Глаза работницы и правда блестели в лихорадке. Похожа она была на древнего идола, сброшенного со скалы христианами, черты её истощённого лица словно скосило вправо. Полуоткрытый рот чернел дырой. Дышащая на ладан. Потрясала пальцами в страшных пузырящихся ожогах. Несмотря на обиду за испорченный костюм, Зайковский ощутил прилив жалости.

Общежития… Как долго он не проверял их и ведь действительно, не знает, как простой люд живёт…

Пал Николаич тут же отвесил бунтарке знатную оплеуху, голова её качнулась, как одуванчик. Схватил за выбившуюся из-под косынки косу, притянул к себе.

– Как смеешь ты, сволочь, так с барином? Да я тебя…

Занёс руку для повторного удара, но Зайковский, не выносящий насилия, ухватил управляющего за локоть.

– Отпустите женщину, Пал Николаич!

Замешкавшись, тот оттолкнул от себя работницу, которая неприминула вскинуть на Зайковского прежний, полный ненависти взгляд.

– Погубили вы меня, Родион Митрич, – обречённо курлыкнула она, держась за щёку. – Всё теперь. Гоните.

Сердце Зайковского сжалось. Стыдно стало и за пузырящиеся эти ожоги, и за сальную её косу, и за больные глаза. Вытерев платком руки, он вытащил кошелёк и отсчитал пару ассигнаций.

– Гнать тебя я не буду. Вот, возьми, сходи к доктору, пусть выпишет тебе лекарство. Должно хватить. Понимаю же, не в себе ты. Вылечись и возвращайся на фабрику. А с Даниила Алексеевича я лично спрошу, почто он работников бьёт.

Неверящими глазами работница уставилась на Зайковского. Ненависть в её горячечных зрачках враз потухла.

– Благодарствую, барин. Не ждала… Храни вас Бог… Простите меня, грешную, бес попутал… – глухо пролепетала она, принимая деньги.

– Ну, ступай, – улыбнулся Зайковский. – Карамель у тебя, кстати, сочная вышла! – шуткой попытался сгладить досадную ситуацию.

Сгорбившись, несчастная женщина направилась к своему столу, где её ожидали перепуганные товарки.

***

– Зря, ой зря вы, Родион Дмитриевич, её не вышвырнули.
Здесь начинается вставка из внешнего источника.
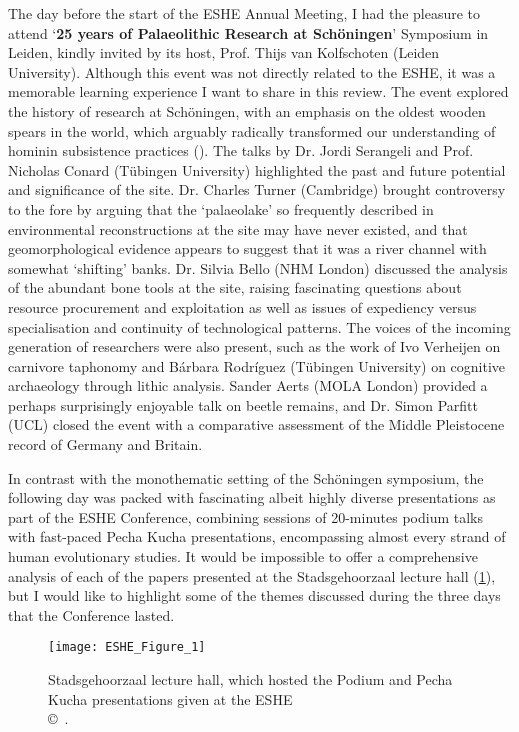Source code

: The day before the start of the ESHE Annual Meeting, I had the pleasure to attend ‘\textbf{25 years of Palaeolithic Research at Schöningen}’ Symposium in Leiden, kindly invited by its host, Prof. Thijs van Kolfschoten (Leiden University). Although this event was not directly related to the ESHE, it was a memorable learning experience I want to share in this review. The event explored the history of research at Schöningen, with an emphasis on the oldest wooden spears in the world, which arguably radically transformed our understanding of hominin subsistence practices (\cite[][]{thieme}).
The talks by Dr. Jordi Serangeli and Prof. Nicholas Conard (Tübingen University) highlighted the past and future potential and significance of the site. Dr. Charles Turner (Cambridge) brought controversy to the fore by arguing that the ‘palaeolake’ so frequently described in environmental reconstructions at the site may have never existed, and that geomorphological evidence appears to suggest that it was a river channel with somewhat ‘shifting’ banks. Dr. Silvia Bello (NHM London) discussed the analysis of the abundant bone tools at the site, raising fascinating questions about resource procurement and exploitation as well as issues of expediency versus specialisation and continuity of technological patterns. The voices of the incoming generation of researchers were also present, such as the work of Ivo Verheijen on carnivore taphonomy and Bárbara Rodríguez (Tübingen University) on cognitive archaeology through lithic analysis. Sander Aerts (MOLA London) provided a perhaps surprisingly enjoyable talk on beetle remains, and Dr. Simon Parfitt (UCL) closed the event with a comparative assessment of the Middle Pleistocene record of Germany and Britain.

In contrast with the monothematic setting of the Schöningen symposium, the following day was packed with fascinating albeit highly diverse presentations as part of the ESHE Conference, combining sessions of 20-minutes podium talks with fast-paced Pecha Kucha presentations, encompassing almost every strand of human evolutionary studies. It would be impossible to offer a comprehensive analysis of each of the papers presented at the Stadsgehoorzaal lecture hall (\cref{fig:ESHE_Figure_1}), but I would like to highlight some of the themes discussed during the three days that the Conference lasted.

\begin{figure}[!tb]
	\texttt{[image: ESHE\_Figure\_1]}
	\caption{Stadsgehoorzaal lecture hall, which hosted the Podium and Pecha Kucha presentations given at the ESHE
		{\normalfont\scriptsize \\ \copyright\
			\shortauthor.
	}}
	\label{fig:ESHE_Figure_1}
\end{figure}


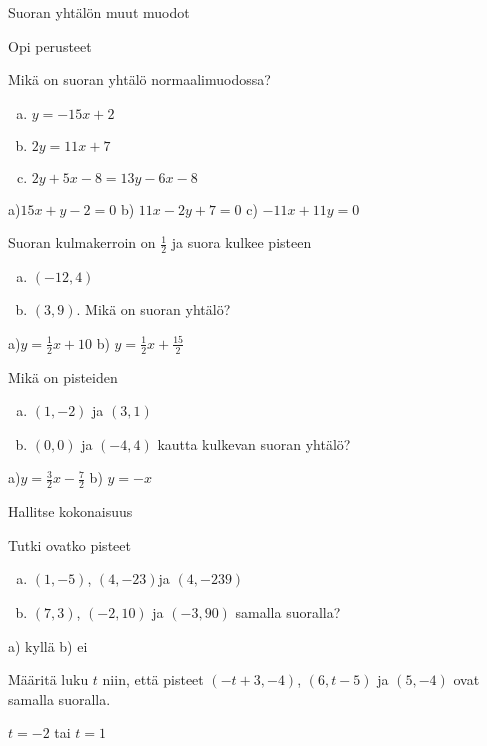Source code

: Suoran yhtälön muut muodot

Opi perusteet

\begin{tehtava}
Mikä on suoran yhtälö normaalimuodossa?
\begin{enumerate}[a)]
\item $y=-15x+2$
\item $2y=11x+7$
\item $2y+5x-8=13y-6x-8$
\end{enumerate}
\begin{vastaus}
a)$15x+y-2=0$ b) $11x-2y+7=0$ c) $-11x+11y=0$
\end{vastaus}
\end{tehtava}


\begin{tehtava}
Suoran kulmakerroin on $\frac{1}{2}$ ja suora kulkee pisteen
\begin{enumerate}[a)]
\item $(-12,4)$
\item $(3,9)$. Mikä on suoran yhtälö?
\end{enumerate}
\begin{vastaus}
a)$y=\frac{1}{2}x+10$ b) $y=\frac{1}{2}x+\frac{15}{2}$
\end{vastaus}
\end{tehtava}

\begin{tehtava}
Mikä on pisteiden
\begin{enumerate}[a)]
\item $(1,-2)$ ja $(3,1)$
\item $(0,0)$ ja $(-4,4)$ kautta kulkevan suoran yhtälö?
\end{enumerate}
\begin{vastaus}
a)$y=\frac{3}{2}x-\frac{7}{2}$ b) $y=-x$
\end{vastaus}
\end{tehtava}

Hallitse kokonaisuus

\begin{tehtava}
Tutki ovatko pisteet  
\begin{enumerate}[a)]
\item $(1,-5)$, $(4,-23)$ja $(4,-239)$
\item $(7,3)$, $(-2,10)$ ja $(-3,90)$ samalla suoralla?
\end{enumerate}
\begin{vastaus}
a) kyllä b) ei
\end{vastaus}
\end{tehtava}

\begin{tehtava}
Määritä luku $t$ niin, että pisteet $(-t+3,-4)$, $(6,t-5)$ ja $(5,-4)$ ovat samalla suoralla.
\begin{vastaus}
$t=-2$ tai $t=1$
\end{vastaus}
\end{tehtava}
Это ж Зинка, мать её, Кожухова, халтурщица! Раньше вроде горбатилась, как надо, а вот последние две недели без тычка никак! А если б она вас раскалённой карамелью огрела? Кто ж знал, что там у неё в ковше?

Так сокрушался Пал Николаич, пока Зайковский умывался да переодевался в привезённый Колей новый костюм. Карамель с трудом отстала от волос, забилась под ногти, а её приторный флёр до сих пор витал над Зайковским, как нимб.

– Милосерднее надо быть, друг мой, – сказал, нахмурившись. – Не со зла она. Не может работать, как прежде, потому как сильно болезнь одолела. Я прослежу, чтобы с этой женщины ни один волос не упал. Зина, значит… Кожухова…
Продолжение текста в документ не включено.